What’s your favorite memory?

He tells me about a night in Saint Petersburg, a boat ride with his mother when he was three. Before everything went dark.

What would you be if you weren’t strong?

He smiles. “Yours.”

Eventually, we fall asleep there, tangled together on the couch, warm from wine and words and things unspoken.

And for once, in a life built on tragedy and trauma—

It feels like a dream we might still outrun.

Chapter 71

The Last Quiet

Isabella

Tomorrow, the house won’t be quiet.

By 8 AM, the others will arrive; Ada, Dominik, Karpov, Sawyer, Malik and his men. The final pieces of the revenge puzzle falling into place like blades locking into a machine. Brighton Beach will be ready. The Bratva will move. The ghosts will rise.

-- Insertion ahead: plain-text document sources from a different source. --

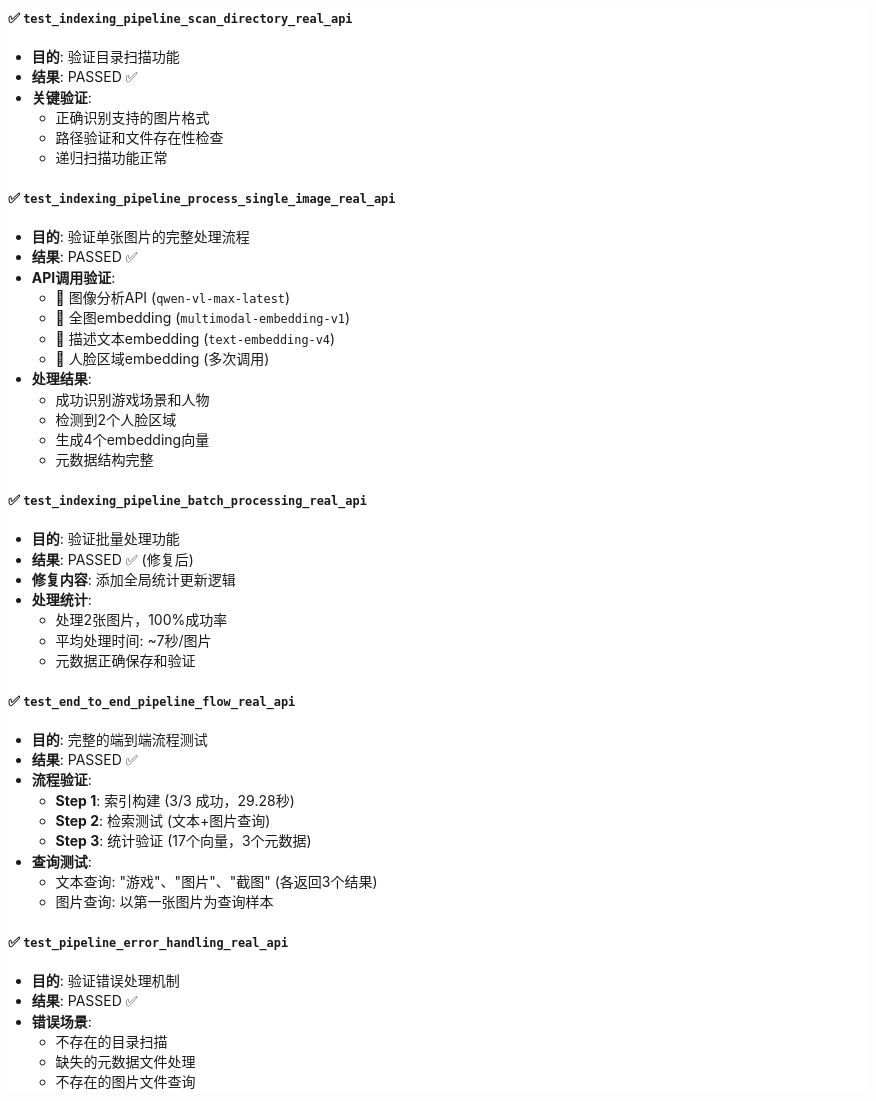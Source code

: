 #### ✅ `test_indexing_pipeline_scan_directory_real_api` 
- **目的**: 验证目录扫描功能
- **结果**: PASSED ✅
- **关键验证**:
  - 正确识别支持的图片格式
  - 路径验证和文件存在性检查
  - 递归扫描功能正常

#### ✅ `test_indexing_pipeline_process_single_image_real_api`
- **目的**: 验证单张图片的完整处理流程
- **结果**: PASSED ✅
- **API调用验证**:
  - 🎯 图像分析API (`qwen-vl-max-latest`)
  - 🎯 全图embedding (`multimodal-embedding-v1`)
  - 🎯 描述文本embedding (`text-embedding-v4`) 
  - 🎯 人脸区域embedding (多次调用)
- **处理结果**:
  - 成功识别游戏场景和人物
  - 检测到2个人脸区域
  - 生成4个embedding向量
  - 元数据结构完整

#### ✅ `test_indexing_pipeline_batch_processing_real_api`
- **目的**: 验证批量处理功能
- **结果**: PASSED ✅ (修复后)
- **修复内容**: 添加全局统计更新逻辑
- **处理统计**:
  - 处理2张图片，100%成功率
  - 平均处理时间: ~7秒/图片
  - 元数据正确保存和验证

#### ✅ `test_end_to_end_pipeline_flow_real_api`
- **目的**: 完整的端到端流程测试
- **结果**: PASSED ✅
- **流程验证**:
  - **Step 1**: 索引构建 (3/3 成功，29.28秒)
  - **Step 2**: 检索测试 (文本+图片查询)
  - **Step 3**: 统计验证 (17个向量，3个元数据)
- **查询测试**:
  - 文本查询: "游戏"、"图片"、"截图" (各返回3个结果)
  - 图片查询: 以第一张图片为查询样本

#### ✅ `test_pipeline_error_handling_real_api`
- **目的**: 验证错误处理机制
- **结果**: PASSED ✅
- **错误场景**:
  - 不存在的目录扫描
  - 缺失的元数据文件处理
  - 不存在的图片文件查询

And Aslanov will no longer be just mine. He’ll become something else again, something terrible and necessary.

But today it’s our last day.

The cold stings my cheeks as we walk into the woods behind the house. It’s dry but biting, the kind of chill that creeps in slowly until it owns you. The trees are skeletal, their black-boned branches reaching for the pale sky like ribs. The wind slides between the trunks in whispers, threading through the bare silence.

He’s wearing a thick charcoal sweater that clings to the breadth of his shoulders, black tactical pants tucked into heavy boots, a beanie pulled low over his ears. He looks like he’s ready for war, even blindfolded.

And he is blindfolded.

My doing.

A strip of black silk wraps around his head, knotted behind his ears. He walks beside me without resistance, though I canfeel the tension in him, the need to see, to know, to control his surroundings. It goes against every instinct he has. But he lets me lead. He trusts me.

“I let you tie me up once,” he mutters, that edge of dry humor curling at the edge of his mouth. “And now it’s tradition? And to my defense, I was psychotic back then. That was why it was allowed.”

“Shut up,” I say softly, taking his hand. “Just walk. Trust me.”

His fingers squeeze mine once.

“I do.”

The trail is uneven, lined with brittle underbrush and the crunch of frost beneath our boots. My own hands are buried in the pockets of a long wool coat, his coat actually, thick, warm, and too large for me. The sleeves fall past my wrists. My hair is braided and wrapped loosely under a scarf, strands still escaping in the breeze. We walk in silence, the kind of silence that feels full rather than empty. It’s not awkward. It’s reverent.

The clearing opens up suddenly, framed by thick pines. Dappled sunlight breaks through in long golden slants. I slow to a stop, heart thudding in my chest, and look at him.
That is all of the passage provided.